Es tu pareja, ¿verdad?
—Asiento lentamente y entonces Gabe y John dicen:
—Lo sentimos, hermana.
—¡Me reí!
¡Eso fue muy tierno!
—Jajaja, ¡eso es tan lindo!
Está bien chicos, estoy bien —sonrío y luego ellos sonríen.
—De todos modos, ¿qué hacías allí?
—pregunta Gabe, levantando una ceja.
—Trago saliva—.
Yo…
eh…
escuché un grito y quise ver qué pasaba.
—Ambos asienten, comprendiendo.
Justo entonces llegamos a la entrada de la casa de la manada y John estaciona su coche en el garaje.
Bajamos y tan pronto como entramos en la sala, Cliff se acerca a mí.
—Elea, el Alfa Jonas quiere hablar contigo.
En su oficina —afirma, haciéndome asentir.
—De acuerdo, iré pronto —él asiente y luego desaparece.
Quería evitar a Jonas pero me sentiría culpable porque le debo mi vida.

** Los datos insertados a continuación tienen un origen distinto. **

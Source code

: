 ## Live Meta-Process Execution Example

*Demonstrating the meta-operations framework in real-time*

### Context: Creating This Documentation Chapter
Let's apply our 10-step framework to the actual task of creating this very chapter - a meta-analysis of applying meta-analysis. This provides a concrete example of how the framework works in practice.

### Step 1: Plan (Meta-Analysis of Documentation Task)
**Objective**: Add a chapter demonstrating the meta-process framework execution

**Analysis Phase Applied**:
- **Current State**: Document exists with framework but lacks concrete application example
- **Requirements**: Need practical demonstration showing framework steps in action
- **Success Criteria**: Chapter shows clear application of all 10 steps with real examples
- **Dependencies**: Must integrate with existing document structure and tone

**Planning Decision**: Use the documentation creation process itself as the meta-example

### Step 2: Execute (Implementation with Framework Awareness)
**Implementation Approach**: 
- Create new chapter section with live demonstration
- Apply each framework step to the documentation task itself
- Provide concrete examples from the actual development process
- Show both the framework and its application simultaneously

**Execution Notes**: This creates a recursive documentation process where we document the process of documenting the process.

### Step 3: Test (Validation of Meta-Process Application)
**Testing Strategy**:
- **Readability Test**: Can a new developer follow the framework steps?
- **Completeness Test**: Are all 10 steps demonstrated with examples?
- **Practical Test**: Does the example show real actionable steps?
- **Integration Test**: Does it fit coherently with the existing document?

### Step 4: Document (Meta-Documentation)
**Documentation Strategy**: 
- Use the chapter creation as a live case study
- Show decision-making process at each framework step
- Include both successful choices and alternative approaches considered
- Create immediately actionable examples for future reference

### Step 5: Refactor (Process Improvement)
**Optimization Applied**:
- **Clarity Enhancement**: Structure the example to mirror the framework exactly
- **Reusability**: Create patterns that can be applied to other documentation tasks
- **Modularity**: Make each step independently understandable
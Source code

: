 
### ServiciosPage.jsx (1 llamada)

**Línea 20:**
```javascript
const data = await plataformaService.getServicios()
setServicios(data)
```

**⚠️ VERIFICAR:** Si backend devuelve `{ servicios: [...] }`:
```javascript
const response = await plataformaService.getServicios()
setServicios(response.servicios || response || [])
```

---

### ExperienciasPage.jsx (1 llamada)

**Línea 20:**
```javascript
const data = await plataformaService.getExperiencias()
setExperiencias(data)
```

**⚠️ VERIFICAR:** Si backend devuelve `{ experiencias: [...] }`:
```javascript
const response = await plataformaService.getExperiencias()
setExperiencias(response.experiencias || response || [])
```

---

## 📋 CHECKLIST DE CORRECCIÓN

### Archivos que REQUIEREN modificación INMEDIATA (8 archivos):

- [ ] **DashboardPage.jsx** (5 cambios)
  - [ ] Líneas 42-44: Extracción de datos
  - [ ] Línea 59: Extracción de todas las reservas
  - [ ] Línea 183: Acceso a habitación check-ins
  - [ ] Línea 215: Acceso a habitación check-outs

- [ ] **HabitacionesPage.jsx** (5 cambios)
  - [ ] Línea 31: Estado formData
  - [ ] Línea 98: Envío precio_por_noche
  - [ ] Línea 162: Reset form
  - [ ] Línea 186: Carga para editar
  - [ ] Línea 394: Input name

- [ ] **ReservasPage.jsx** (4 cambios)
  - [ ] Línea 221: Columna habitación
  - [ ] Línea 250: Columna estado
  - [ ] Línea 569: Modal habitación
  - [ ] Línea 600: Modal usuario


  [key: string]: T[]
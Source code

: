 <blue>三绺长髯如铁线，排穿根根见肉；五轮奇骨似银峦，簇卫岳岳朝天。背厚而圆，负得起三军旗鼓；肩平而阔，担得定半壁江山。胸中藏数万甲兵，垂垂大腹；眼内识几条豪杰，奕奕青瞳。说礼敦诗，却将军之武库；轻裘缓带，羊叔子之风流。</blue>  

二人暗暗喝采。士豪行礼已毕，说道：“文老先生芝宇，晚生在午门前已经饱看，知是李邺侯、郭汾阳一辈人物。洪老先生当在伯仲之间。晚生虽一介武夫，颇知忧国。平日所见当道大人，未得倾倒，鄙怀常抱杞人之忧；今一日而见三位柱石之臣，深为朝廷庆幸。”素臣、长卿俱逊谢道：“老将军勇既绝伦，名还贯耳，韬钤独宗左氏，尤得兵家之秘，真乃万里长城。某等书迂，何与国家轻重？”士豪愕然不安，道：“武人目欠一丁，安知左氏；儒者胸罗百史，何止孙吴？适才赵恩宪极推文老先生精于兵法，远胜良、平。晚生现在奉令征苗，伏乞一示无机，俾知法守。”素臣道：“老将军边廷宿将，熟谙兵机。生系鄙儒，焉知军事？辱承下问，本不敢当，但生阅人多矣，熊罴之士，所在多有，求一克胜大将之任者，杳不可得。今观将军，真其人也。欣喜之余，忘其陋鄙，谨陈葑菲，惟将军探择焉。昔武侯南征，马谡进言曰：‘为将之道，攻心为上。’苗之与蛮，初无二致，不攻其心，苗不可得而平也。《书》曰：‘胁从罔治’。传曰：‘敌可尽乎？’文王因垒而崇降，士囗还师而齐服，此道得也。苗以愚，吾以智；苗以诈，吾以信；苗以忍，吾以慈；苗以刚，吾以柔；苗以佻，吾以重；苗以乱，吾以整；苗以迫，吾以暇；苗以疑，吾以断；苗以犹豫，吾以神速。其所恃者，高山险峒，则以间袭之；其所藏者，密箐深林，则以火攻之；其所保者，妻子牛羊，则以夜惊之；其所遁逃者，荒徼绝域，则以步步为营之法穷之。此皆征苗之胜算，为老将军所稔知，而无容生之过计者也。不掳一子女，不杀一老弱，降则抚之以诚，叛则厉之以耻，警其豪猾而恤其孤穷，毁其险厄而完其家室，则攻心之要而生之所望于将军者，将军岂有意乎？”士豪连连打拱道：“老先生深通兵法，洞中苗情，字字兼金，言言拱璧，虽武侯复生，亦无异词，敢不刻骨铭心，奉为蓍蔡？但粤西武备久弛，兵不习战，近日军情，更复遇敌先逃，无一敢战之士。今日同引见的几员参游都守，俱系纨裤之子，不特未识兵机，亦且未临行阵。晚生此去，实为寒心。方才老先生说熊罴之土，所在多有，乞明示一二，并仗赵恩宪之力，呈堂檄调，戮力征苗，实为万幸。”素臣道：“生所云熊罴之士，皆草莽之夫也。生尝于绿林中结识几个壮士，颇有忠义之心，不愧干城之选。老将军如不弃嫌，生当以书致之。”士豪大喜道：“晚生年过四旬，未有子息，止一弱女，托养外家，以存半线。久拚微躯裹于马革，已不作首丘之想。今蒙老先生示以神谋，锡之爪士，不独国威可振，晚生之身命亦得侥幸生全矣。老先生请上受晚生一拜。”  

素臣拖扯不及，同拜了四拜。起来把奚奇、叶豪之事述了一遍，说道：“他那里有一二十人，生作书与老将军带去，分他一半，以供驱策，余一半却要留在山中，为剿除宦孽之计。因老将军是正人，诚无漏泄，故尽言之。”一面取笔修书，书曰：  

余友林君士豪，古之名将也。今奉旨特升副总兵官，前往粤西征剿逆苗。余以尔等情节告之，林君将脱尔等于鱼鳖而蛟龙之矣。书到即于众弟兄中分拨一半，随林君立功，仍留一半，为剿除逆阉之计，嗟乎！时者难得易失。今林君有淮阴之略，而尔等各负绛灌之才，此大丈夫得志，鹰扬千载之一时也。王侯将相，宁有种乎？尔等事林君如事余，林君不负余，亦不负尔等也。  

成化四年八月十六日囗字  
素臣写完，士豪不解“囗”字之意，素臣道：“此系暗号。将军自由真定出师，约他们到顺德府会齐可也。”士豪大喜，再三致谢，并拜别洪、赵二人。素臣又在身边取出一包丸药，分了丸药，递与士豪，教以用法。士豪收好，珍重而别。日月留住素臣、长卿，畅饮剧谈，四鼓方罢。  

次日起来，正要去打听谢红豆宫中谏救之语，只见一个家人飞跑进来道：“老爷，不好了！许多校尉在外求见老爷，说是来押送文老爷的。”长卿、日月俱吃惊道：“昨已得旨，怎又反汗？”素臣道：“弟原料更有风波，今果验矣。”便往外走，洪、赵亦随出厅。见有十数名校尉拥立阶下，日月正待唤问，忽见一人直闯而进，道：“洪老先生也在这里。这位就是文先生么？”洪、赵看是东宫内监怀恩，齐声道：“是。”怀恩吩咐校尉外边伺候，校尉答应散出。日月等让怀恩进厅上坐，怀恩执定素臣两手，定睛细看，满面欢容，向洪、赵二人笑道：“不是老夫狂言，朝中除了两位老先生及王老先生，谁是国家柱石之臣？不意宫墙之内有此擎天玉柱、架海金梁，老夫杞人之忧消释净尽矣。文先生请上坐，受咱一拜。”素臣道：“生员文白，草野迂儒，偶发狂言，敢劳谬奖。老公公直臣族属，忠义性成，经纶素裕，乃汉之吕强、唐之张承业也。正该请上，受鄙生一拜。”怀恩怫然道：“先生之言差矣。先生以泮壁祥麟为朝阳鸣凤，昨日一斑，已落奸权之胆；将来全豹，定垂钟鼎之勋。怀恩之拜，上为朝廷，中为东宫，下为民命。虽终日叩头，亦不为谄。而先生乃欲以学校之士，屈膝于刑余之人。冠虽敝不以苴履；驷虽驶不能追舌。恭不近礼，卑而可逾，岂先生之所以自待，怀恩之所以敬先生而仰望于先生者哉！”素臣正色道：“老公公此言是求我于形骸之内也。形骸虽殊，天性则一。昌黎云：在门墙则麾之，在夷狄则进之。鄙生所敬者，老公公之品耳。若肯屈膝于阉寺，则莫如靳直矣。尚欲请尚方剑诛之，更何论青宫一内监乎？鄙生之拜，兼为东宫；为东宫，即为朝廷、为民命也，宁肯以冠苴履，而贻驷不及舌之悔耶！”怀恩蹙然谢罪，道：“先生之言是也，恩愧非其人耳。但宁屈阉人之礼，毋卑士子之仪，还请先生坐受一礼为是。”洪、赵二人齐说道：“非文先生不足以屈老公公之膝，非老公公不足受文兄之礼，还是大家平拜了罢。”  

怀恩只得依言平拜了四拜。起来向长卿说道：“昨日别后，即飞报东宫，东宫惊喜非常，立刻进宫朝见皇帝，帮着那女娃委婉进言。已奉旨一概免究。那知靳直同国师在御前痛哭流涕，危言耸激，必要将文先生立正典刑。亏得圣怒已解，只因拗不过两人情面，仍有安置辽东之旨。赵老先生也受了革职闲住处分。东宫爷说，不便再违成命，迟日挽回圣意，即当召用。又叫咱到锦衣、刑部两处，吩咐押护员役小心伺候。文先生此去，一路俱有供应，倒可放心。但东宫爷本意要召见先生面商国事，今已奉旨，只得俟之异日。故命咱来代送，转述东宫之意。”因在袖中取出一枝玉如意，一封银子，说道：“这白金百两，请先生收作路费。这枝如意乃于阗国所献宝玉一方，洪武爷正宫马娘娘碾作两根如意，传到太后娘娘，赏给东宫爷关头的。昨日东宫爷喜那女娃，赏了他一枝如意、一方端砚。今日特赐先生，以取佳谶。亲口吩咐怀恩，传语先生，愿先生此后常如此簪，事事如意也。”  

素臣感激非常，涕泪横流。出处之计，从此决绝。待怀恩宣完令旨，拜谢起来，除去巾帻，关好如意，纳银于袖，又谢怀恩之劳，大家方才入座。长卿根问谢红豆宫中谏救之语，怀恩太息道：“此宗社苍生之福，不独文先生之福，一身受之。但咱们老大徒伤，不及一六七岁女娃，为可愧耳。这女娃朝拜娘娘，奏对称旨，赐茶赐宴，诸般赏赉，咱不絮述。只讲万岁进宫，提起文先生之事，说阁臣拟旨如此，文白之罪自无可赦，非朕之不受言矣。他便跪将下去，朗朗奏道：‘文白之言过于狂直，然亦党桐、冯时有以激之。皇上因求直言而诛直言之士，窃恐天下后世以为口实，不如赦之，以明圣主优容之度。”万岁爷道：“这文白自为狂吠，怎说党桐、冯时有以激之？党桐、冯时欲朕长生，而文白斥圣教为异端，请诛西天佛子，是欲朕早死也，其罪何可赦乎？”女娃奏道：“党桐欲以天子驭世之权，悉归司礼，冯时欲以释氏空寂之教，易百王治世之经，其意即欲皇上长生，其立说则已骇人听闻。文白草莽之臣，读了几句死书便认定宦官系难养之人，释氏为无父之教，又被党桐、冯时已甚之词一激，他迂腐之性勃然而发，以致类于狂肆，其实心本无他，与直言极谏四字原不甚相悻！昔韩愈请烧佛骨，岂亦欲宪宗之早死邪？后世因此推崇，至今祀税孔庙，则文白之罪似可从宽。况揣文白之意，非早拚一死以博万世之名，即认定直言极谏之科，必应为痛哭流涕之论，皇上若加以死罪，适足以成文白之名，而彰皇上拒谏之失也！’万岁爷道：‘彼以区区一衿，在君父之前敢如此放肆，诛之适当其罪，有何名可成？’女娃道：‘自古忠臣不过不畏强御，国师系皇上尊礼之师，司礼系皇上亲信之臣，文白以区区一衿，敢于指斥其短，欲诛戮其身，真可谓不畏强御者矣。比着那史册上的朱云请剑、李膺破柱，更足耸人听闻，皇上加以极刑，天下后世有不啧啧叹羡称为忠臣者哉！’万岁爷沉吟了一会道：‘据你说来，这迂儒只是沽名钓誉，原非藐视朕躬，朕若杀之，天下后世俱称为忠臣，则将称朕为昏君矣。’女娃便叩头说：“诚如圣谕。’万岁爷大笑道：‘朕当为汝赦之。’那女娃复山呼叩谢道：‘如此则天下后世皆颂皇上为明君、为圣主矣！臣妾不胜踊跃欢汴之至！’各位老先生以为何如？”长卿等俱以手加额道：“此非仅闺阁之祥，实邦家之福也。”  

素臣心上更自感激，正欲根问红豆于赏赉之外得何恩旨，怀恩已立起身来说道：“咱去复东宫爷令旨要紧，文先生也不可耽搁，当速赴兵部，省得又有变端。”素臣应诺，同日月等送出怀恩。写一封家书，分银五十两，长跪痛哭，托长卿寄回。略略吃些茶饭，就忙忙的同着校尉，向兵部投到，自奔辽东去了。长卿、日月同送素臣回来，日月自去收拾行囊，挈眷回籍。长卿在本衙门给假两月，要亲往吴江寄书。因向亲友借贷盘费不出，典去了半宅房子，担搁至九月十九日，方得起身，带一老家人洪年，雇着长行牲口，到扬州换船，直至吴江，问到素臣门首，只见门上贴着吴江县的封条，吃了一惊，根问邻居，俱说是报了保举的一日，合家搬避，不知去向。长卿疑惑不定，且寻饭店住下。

—¿Quieres que vaya contigo?
—me pregunta Gabe.
—No, gracias.
Pero, ¿los veo después?
—pregunté.
—Ambos asienten y luego Gabe besa mi frente y se aleja.
John suspiró y puso una mano en mi hombro.
Nos miramos fijamente hasta que torpemente me dio una palmada en el hombro y siguió a Gabe.
Probablemente piensa que es demasiado pronto para tener una relación como la de Gabe y yo.
Resoplo y comienzo mi camino hacia el piso superior.
—Me paro fuera de la puerta de su oficina y respiro hondo.
Puedo hacer esto.
Solo no dejes que te toque.
Asiento y luego abro la puerta.
Tan pronto como abro la puerta, él levanta la mirada de su trabajo y sonríe.
Yo también sonrío, luego entro y cierro la puerta detrás de mí.
—¿Qué pasa?
—digo mientras me siento en uno de los dos sofás frente a su mesa.
—¿Quieres contarme qué pasó hoy?
—pregunta con su voz seria, sus ojos nunca abandonan mi rostro pero trato de evitar cualquier contacto visual.
Decido hacerme la tonta.
—¿De qué estás hablando?
—Sabes exactamente de qué estoy hablando —se reclinó en su silla, poniendo ambas manos detrás de la cabeza.